### ABOUT THIS TASK
Once you find the line with "This plugin aims" in the data below, transcribe exactly each line from there to the line with "The bulk of", inclusive, and nothing else. Drop the pictures.

——

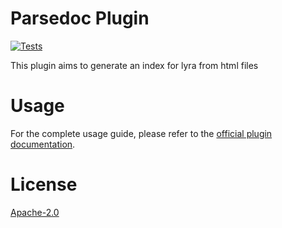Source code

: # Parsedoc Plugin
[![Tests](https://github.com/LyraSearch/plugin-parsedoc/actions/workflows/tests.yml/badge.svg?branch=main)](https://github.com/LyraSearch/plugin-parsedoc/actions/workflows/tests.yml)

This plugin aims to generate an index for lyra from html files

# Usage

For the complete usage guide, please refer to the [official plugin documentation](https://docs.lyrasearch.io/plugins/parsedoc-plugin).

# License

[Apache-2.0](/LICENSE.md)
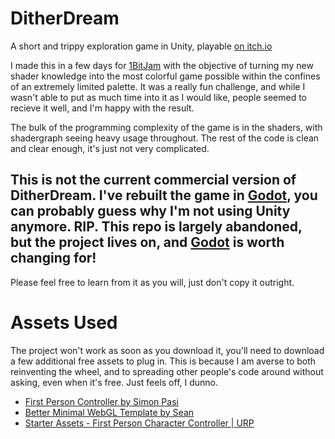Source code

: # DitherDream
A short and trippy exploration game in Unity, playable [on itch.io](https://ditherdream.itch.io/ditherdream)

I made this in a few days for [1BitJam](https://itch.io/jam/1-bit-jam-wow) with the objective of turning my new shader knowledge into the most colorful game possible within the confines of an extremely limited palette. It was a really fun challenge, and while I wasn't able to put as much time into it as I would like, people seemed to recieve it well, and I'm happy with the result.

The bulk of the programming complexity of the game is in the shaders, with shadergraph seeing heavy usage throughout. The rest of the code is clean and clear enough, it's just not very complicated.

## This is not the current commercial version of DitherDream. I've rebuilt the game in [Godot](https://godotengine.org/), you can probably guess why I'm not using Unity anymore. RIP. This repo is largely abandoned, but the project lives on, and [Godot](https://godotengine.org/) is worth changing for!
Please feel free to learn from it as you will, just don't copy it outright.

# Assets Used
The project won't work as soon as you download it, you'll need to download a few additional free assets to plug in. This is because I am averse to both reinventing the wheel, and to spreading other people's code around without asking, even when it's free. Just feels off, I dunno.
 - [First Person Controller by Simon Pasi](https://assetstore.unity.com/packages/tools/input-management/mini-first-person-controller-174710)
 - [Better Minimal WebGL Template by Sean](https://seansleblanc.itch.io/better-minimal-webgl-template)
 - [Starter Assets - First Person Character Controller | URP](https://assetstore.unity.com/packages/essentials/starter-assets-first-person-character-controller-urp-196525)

——

### WRITTEN ANSWER
This plugin aims to generate an index for lyra from html files

# Usage

For the complete usage guide, please refer to the [official plugin documentation](https://docs.lyrasearch.io/plugins/parsedoc-plugin).

# License

[Apache-2.0](/LICENSE.md)
Source code

: # DitherDream
A short and trippy exploration game in Unity, playable [on itch.io](https://ditherdream.itch.io/ditherdream)

I made this in a few days for [1BitJam](https://itch.io/jam/1-bit-jam-wow) with the objective of turning my new shader knowledge into the most colorful game possible within the confines of an extremely limited palette. It was a really fun challenge, and while I wasn't able to put as much time into it as I would like, people seemed to recieve it well, and I'm happy with the result.

The bulk of the programming complexity of the game is in the shaders, with shadergraph seeing heavy usage throughout. The rest of the code is clean and clear enough, it's just not very complicated.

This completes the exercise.